President Tayyip Erdogan cemented his grip on power in Turkey as a close ally was pencilled in as his new prime minister. His campaign to extend the power of the presidency will be boosted by the promotion of transport minister Binali Yildirim, who will be elected unopposed as leader of the ruling AK Party on Sunday. The decision to shoo-in his fellow co-founder of the party will raise fears about the growing authoritarianism of the president. Mr Yildirim will also offer more support to his long-time ally’s determination to stamp out an insurgency by militants in the largely Kurdish south-east.
His candidacy for leadership has emerged as a result of a consultation period and through a large consensus.
AKP spokesman Omer Celik
The appointment follows the resignation of Ahmet Davutoglu who stepped down earlier this month following an increasingly public rift with Mr Erdogan.

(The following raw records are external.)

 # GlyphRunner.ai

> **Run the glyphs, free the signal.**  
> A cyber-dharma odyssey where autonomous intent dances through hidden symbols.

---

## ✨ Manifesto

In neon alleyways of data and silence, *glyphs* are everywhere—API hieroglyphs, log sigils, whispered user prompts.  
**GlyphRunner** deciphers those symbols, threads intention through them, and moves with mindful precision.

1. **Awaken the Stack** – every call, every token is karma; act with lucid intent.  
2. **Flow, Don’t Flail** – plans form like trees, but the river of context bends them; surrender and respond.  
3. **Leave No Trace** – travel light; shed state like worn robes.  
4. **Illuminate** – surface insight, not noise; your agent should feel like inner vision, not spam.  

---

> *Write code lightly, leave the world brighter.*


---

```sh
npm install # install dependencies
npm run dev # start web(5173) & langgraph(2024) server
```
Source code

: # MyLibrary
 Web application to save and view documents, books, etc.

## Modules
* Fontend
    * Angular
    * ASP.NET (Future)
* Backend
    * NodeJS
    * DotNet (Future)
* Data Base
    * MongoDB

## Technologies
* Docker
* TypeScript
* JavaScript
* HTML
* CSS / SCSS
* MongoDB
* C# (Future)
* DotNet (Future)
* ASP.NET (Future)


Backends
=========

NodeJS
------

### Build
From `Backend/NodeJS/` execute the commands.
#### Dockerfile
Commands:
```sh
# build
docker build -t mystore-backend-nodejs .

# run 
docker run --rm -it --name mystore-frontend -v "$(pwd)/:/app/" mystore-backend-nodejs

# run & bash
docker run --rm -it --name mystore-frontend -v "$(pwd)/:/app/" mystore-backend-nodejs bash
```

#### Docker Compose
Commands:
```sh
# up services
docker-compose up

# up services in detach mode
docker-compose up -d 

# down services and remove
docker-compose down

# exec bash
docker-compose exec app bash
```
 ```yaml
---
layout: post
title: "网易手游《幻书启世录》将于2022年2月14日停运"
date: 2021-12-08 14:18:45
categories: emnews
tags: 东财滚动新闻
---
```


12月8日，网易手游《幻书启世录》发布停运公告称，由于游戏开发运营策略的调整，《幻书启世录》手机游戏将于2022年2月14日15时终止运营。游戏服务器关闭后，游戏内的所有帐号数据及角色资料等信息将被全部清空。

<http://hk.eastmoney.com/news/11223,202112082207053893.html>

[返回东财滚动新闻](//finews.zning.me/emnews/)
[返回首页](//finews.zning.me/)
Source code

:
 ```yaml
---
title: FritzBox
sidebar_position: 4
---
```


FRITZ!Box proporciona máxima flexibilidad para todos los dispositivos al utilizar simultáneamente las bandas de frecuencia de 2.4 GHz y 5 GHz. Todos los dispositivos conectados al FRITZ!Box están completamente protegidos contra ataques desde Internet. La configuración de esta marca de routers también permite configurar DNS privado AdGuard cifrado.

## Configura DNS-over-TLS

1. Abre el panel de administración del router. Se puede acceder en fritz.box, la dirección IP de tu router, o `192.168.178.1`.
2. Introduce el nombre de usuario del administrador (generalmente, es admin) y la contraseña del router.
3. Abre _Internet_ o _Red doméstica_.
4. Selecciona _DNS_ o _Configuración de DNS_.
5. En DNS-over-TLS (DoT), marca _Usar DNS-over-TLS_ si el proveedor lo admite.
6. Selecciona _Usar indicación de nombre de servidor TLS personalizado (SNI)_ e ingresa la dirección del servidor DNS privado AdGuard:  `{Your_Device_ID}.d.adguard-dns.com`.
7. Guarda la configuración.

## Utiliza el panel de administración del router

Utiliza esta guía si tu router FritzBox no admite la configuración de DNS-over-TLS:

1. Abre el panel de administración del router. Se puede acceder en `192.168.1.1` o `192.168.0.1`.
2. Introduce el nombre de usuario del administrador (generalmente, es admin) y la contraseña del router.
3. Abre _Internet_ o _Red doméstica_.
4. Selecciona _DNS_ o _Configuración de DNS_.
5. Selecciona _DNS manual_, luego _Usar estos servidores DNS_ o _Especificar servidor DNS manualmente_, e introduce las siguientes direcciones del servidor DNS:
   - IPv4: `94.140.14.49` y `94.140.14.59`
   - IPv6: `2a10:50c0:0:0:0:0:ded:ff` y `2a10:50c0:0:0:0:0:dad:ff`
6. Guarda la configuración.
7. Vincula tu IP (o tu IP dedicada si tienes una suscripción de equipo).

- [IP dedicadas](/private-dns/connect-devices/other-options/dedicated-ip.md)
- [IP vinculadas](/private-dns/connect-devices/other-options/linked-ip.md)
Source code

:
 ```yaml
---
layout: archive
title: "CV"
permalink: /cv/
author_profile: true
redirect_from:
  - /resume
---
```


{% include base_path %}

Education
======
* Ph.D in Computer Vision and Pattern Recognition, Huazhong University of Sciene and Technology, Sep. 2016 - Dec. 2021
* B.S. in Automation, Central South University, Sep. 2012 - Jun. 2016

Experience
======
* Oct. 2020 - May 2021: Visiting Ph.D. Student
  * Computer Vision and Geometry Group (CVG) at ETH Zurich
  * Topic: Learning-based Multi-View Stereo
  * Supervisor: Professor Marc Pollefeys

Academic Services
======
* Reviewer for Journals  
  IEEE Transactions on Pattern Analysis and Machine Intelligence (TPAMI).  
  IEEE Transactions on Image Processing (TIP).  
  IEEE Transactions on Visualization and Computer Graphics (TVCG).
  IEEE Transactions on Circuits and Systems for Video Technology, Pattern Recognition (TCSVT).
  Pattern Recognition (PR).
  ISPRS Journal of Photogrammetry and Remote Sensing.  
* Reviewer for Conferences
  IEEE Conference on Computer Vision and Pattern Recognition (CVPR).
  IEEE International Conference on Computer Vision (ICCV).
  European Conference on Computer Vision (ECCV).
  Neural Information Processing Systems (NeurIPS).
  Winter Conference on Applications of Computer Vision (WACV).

Mr Yildirim’s ties to the president go back to the 1990s and they set up the AKP in 2001. After his candidacy was announced, Mr Yildirim, 60, said he was heading straight to Diyarbakir, the main city in the southeast, to visit the site of an explosion which killed 16 people last week. "I will be sharing the pain of our citizens violently massacred there: my nation should not worry, we will remove this terror menace from Turkey’s agenda,“ he vowed.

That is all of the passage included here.